Let me begin by saying that I totally did not intend to end up at the camp. But if you dreamt about starving children in Africa every time you closed your eyes to sleep, I'm guessing your decision would be the same as mine.

Which is kind of weird, you know, because the problem I was faced with had nothing to do with starving African children. I guess Eriol got his manipulative little visions a bit mixed up or something. Whichever way, it worked.

I went.

The staff was kind, anyway. They showed me the facilities – which were very nice, by the way. They had an Olympic size swimming pool, hot tub, hiking trails…even a dojo; which was a plus, considering the fact that I spend at least an hour a night practicing my kickboxing skills. Then there was the cafeteria, right next to a small café type building where you could spend your well-earned money on ice cream or milkshakes.
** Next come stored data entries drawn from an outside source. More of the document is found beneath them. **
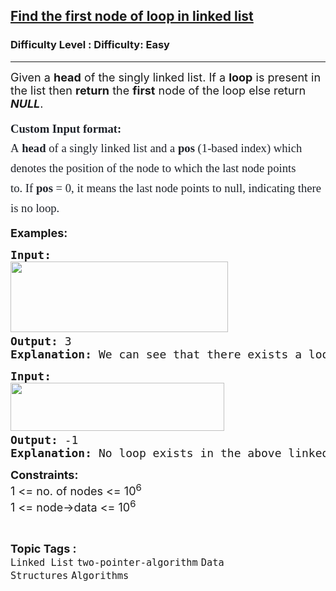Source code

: <h2><a href="https://www.geeksforgeeks.org/problems/find-the-first-node-of-loop-in-linked-list--170645/1">Find the first node of loop in linked list</a></h2><h3>Difficulty Level : Difficulty: Easy</h3><hr><div class="problems_problem_content__Xm_eO"><p><span style="font-size: 18px;">Given a <strong>head</strong> of the singly linked list.&nbsp;</span><span style="font-size: 18px;">If a <strong>loop</strong> is present</span><span style="font-size: 18px;"> in the list then <strong>return</strong> the </span><span style="font-size: 18px;"><strong>first</strong> node of the loop else return </span><strong><em style="font-size: 18px;">NULL</em></strong><span style="font-size: 18px;">.</span></p>
<p><span style="font-size: 14pt;"><span style="box-sizing: border-box; line-height: 1.7em; font-family: Nunito; color: #1e2229; background-color: #ffffff;"><span style="box-sizing: border-box; font-weight: bolder; line-height: 1.7em; font-family: var(--gfg-font-secondary) !important; color: var(--text-color) !important; background-color: var(--background) !important;">Custom Input format:</span><br style="box-sizing: border-box; line-height: 1.7em; font-family: var(--gfg-font-primary) !important; color: var(--text-color) !important; background-color: var(--background) !important;">A<span style="box-sizing: border-box; font-weight: bolder; line-height: 1.7em; font-family: var(--gfg-font-secondary) !important; color: var(--text-color) !important; background-color: var(--background) !important;">&nbsp;head&nbsp;</span>of a singly linked list<span style="box-sizing: border-box; font-weight: bolder; line-height: 1.7em; font-family: var(--gfg-font-secondary) !important; color: var(--text-color) !important; background-color: var(--background) !important;">&nbsp;</span>and a<span style="box-sizing: border-box; font-weight: bolder; line-height: 1.7em; font-family: var(--gfg-font-secondary) !important; color: var(--text-color) !important; background-color: var(--background) !important;">&nbsp;</span><span style="box-sizing: border-box; font-weight: bolder; line-height: 1.7em; font-family: var(--gfg-font-secondary) !important; color: var(--text-color) !important; background-color: var(--background) !important;">pos&nbsp;</span>(1-based index) which denotes the position of the node to which the last node points to.&nbsp;</span><span style="box-sizing: border-box; line-height: 1.7em; font-family: Nunito; color: #1e2229; background-color: #ffffff;">If&nbsp;<span style="box-sizing: border-box; font-weight: bolder; line-height: 1.7em; font-family: var(--gfg-font-secondary) !important; color: var(--text-color) !important; background-color: var(--background) !important;">pos&nbsp;</span>= 0, it means the last node points to null, indicating there is no loop.</span></span></p>
<p><span style="font-size: 18px;"><strong>Examples:</strong></span></p>
<pre><span style="font-size: 18px;"><strong>Input:</strong></span>
<span style="font-size: 18px;"><img src="https://media.geeksforgeeks.org/img-practice/prod/addEditProblem/713150/Web/Other/blobid0_1723112915.png" width="348" height="113"> <br><strong>Output: </strong>3</span>
<span style="font-size: 18px;"><strong>Explanation: </strong>We can see that there exists a loop in the given linked list and the first node of the loop is 3.</span></pre>
<pre><span style="font-size: 18px;"><strong>Input:</strong></span>
<span style="font-size: 18px;"><img src="https://media.geeksforgeeks.org/img-practice/prod/addEditProblem/713150/Web/Other/blobid1_1723112944.png" width="342" height="77"> <br><strong>Output: </strong>-1
<strong>Explanation: </strong>No loop exists in the above linked list.So the output is -1.</span>
</pre>
<p><span style="font-size: 18px;"><strong>Constraints:</strong><br>1 &lt;= no. of nodes &lt;= 10<sup>6</sup></span><br><span style="font-size: 18px;">1 &lt;= node-&gt;data &lt;= 10<sup>6</sup>&nbsp;<br></span></p></div><br><p><span style=font-size:18px><strong>Topic Tags : </strong><br><code>Linked List</code>&nbsp;<code>two-pointer-algorithm</code>&nbsp;<code>Data Structures</code>&nbsp;<code>Algorithms</code>&nbsp;
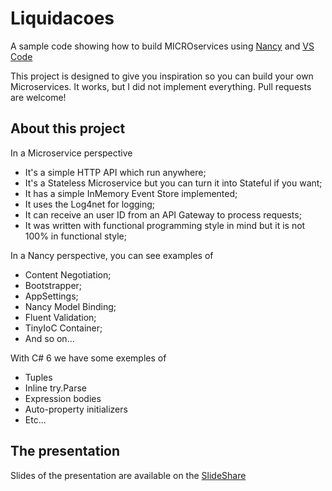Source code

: # Liquidacoes
A sample code showing how to build MICROservices using [Nancy](http://nancyfx.org/) and [VS Code](https://code.visualstudio.com)

This project is designed to give you inspiration so you can build your own Microservices. It works, but I did not implement everything. Pull requests are welcome!

## About this project
In a Microservice perspective
* It's a simple HTTP API which run anywhere;
* It's a Stateless Microservice but you can turn it into Stateful if you want;
* It has a simple InMemory Event Store implemented;
* It uses the Log4net for logging;
* It can receive an user ID from an API Gateway to process requests;
* It was written with functional programming style in mind but it is not 100% in functional style;

In a Nancy perspective, you can see examples of
* Content Negotiation;
* Bootstrapper;
* AppSettings;
* Nancy Model Binding;
* Fluent Validation;
* TinyIoC Container;
* And so on...

With C# 6 we have some exemples of
* Tuples
* Inline try.Parse
* Expression bodies
* Auto-property initializers
* Etc...

## The presentation

Slides of the presentation are available on the [SlideShare](https://www.slideshare.net/celsojunior351/microservices-with-nancy-and-vs-code)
And then there was the chapel.

According to the enthusiastic history buff, Shinkokami – who happened to be the chief of staff – the entire camp used to be a small town way back in the 1800's. Evidently, though, when the introduction of electricity came along, people got fed up with their reclusive habits and decided to move in closer to the cities and try out the new idea of indoor plumbing.

I admit, the whole outhouse thing was a bit daunting to me. "You guys don't have indoor plumbing?"

But you can't really blame me. I mean, what sort of vacation was I getting myself into? No running water? Where the heck did people bathe? And how was the pool maintenanced? You can imagine my horror.

Shinkokami quickly explained to me that the camp had rigged up an intricate pipe system that regularly kept water from the river flowing into camp. They had running water, he assured me patiently. Just not hot. If you wanted hot water, you did it the old fashioned way, by heating it a kettle at a time on your respective cabin's woodstove.

It was a little home away from home, as Kero sarcastically pointed out.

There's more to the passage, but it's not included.